# no address record



## Aminavy (Oct 18, 2022)

a few weeks ago when I using from pkg and fetch this error:
`no address record`
the ping is works but pkg not work to bootstrap I am not change in configuration since then


----------



## SirDice (Oct 18, 2022)

You have a DNS issue. No address record means it wasn't able to resolve `pkg.freebsd.org` through DNS.


----------



## Aminavy (Oct 18, 2022)

Also fetch not work.
How solve this problem?


----------



## SirDice (Oct 18, 2022)

See post #2.


----------



## im (Oct 18, 2022)

SirDice, there is a some strange issue with resolving pkg.freebsd.org.
I had troubles with resolving in some different places, but I had no time to dig.

I have a recent example.
192.168.253.1 and 192.168.253.2 - are TPLink routers like Archer C6-C7.
8.8.8.8 - googledns

So pkg.freebsd.org can't be resolved via router's DNS.


```
im@gw:~ % nslookup pkg.freebsd.org
Server:         8.8.8.8
Address:        8.8.8.8#53

Non-authoritative answer:
pkg.freebsd.org canonical name = pkgmir.geo.freebsd.org.
Name:   pkgmir.geo.freebsd.org
Address: 139.178.72.201
Name:   pkgmir.geo.freebsd.org
Address: 2001:41c8:112:8300::50:1
Name:   pkgmir.geo.freebsd.org
Address: 2604:1380:2000:9501::50:2

im@gw:~ % nslookup pkg.freebsd.org 192.168.253.1
Server:         192.168.253.1
Address:        192.168.253.1#53

** server can't find pkg.freebsd.org: SERVFAIL

im@gw:~ % nslookup pkg.freebsd.org 192.168.253.2
Server:         192.168.253.2
Address:        192.168.253.2#53

** server can't find pkg.freebsd.org: SERVFAIL

im@gw:~ % nslookup pkg.freebsd.org 8.8.8.8
Server:         8.8.8.8
Address:        8.8.8.8#53

Non-authoritative answer:
pkg.freebsd.org canonical name = pkgmir.geo.freebsd.org.
Name:   pkgmir.geo.freebsd.org
Address: 139.178.72.201
Name:   pkgmir.geo.freebsd.org
Address: 2001:41c8:112:8300::50:1
Name:   pkgmir.geo.freebsd.org
Address: 2604:1380:2000:9501::50:2

im@gw:~ % nslookup freebsd.org 192.168.253.2
Server:         192.168.253.2
Address:        192.168.253.2#53

Non-authoritative answer:
Name:   freebsd.org
Address: 96.47.72.84
Name:   freebsd.org
Address: 2610:1c1:1:606c::50:15

im@gw:~ % nslookup freebsd.org 192.168.253.1
Server:         192.168.253.1
Address:        192.168.253.1#53

Non-authoritative answer:
Name:   freebsd.org
Address: 96.47.72.84
Name:   freebsd.org
Address: 2610:1c1:1:606c::50:15
```


----------



## Alain De Vos (Oct 18, 2022)

Does "dig www.google.com" work ?


----------



## gpw928 (Oct 19, 2022)

im said:


> So pkg.freebsd.org can't be resolved via router's DNS.

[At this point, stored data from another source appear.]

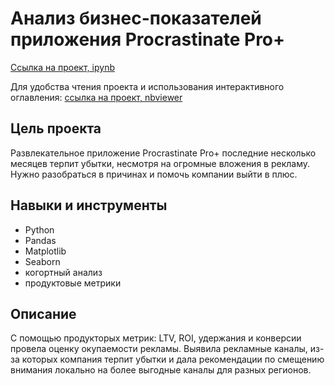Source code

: # Анализ бизнес-показателей приложения Procrastinate Pro+

[Ссылка на проект, ipynb](https://github.com/aleksandratucker/Portfolio/blob/main/01%20Business%20indicators%20(app)/app_analysis_of_business_indicators.ipynb)

Для удобства чтения проекта и использования интерактивного оглавления: [ссылка на проект, nbviewer](https://nbviewer.org/github/aleksandratucker/Portfolio/blob/main/01%20Business%20indicators%20%28app%29/app_analysis_of_business_indicators.ipynb#eb-bullet)

## Цель проекта

Развлекательное приложение Procrastinate Pro+ последние несколько месяцев терпит убытки, несмотря на огромные вложения в рекламу.
Нужно разобраться в причинах и помочь компании выйти в плюс.



## Навыки и инструменты
- Python
- Pandas
- Matplotlib
- Seaborn
- когортный анализ
- продуктовые метрики



## Описание
С помощью продукторых метрик: LTV, ROI, удержания и конверсии провела оценку окупаемости рекламы. Выявила рекламные каналы, из-за которых компания терпит убытки и дала рекомендации по смещению внимания локально на более выгодные каналы для разных регионов.
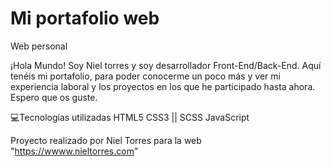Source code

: # Mi portafolio web
Web personal

¡Hola Mundo! Soy Niel torres y soy desarrollador Front-End/Back-End. Aquí tenéis mi portafolio, para poder conocerme un poco más y ver mi experiencia laboral y los proyectos en los que he participado hasta ahora. Espero que os guste.

💻Tecnologías utilizadas
HTML5
CSS3 || SCSS
JavaScript

Proyecto realizado por Niel Torres para la web "https://wwww.nieltorres.com"
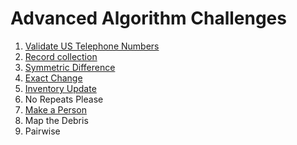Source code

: # Advanced Algorithm Challenges

1. [Validate US Telephone Numbers](https://github.com/wildlifehexagon/free-code-camp/blob/master/advanced-algorithms/01-validate-us-telephone-numbers.js)
2. [Record collection](https://github.com/wildlifehexagon/free-code-camp/blob/master/advanced-algorithms/02-record-collection.js)
3. [Symmetric Difference](https://github.com/wildlifehexagon/free-code-camp/blob/master/advanced-algorithms/03-symmetric-difference.js)
4. [Exact Change](https://github.com/wildlifehexagon/free-code-camp/blob/master/advanced-algorithms/04-exact-change.js)
5. [Inventory Update](https://github.com/wildlifehexagon/free-code-camp/blob/master/advanced-algorithms/05-inventory-update.js)
6. No Repeats Please
7. [Make a Person](https://github.com/wildlifehexagon/free-code-camp/blob/master/advanced-algorithms/07-make-a-person.js)
8. Map the Debris
9. Pairwise
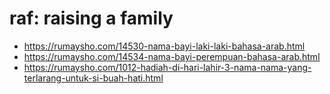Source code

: # raf: raising a family

* https://rumaysho.com/14530-nama-bayi-laki-laki-bahasa-arab.html
* https://rumaysho.com/14534-nama-bayi-perempuan-bahasa-arab.html
* https://rumaysho.com/1012-hadiah-di-hari-lahir-3-nama-nama-yang-terlarang-untuk-si-buah-hati.html
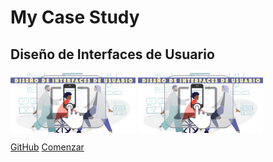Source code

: <!-- _coverpage.md -->


# **My Case Study**
## Diseño de Interfaces de Usuario 

<img align="center" src="./logo_diu20.png" width="200" height=auto alt="Logotipo"/>
<img align="center" src="https://github.com/mgea/mgea.github.io/blob/master/img/logo_diu20.png" width="200" height=auto alt="Logotipo"/>


[GitHub](https://github.com/mgea/DIU)
[Comenzar](#diu24)

<!-- background color -->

This indicates that your router's name server is mis-configured.  See post #2.


----------



## im (Oct 19, 2022)

gpw928 said:


> This indicates that your router's name server is mis-configured.  See post #2.


Please look at the output commands in my previous post.
It is possible to resolve another host like freebsd.org via router's dns. But not the pkg.freebsd.org.


----------



## SirDice (Oct 19, 2022)

im said:


> Please look at the output commands in my previous post.
> It is possible to resolve another host like freebsd.org via router's dns. But not the pkg.freebsd.org.


Then it's still an issue with resolving on your router(s). Not an issue on the FreeBSD side of things.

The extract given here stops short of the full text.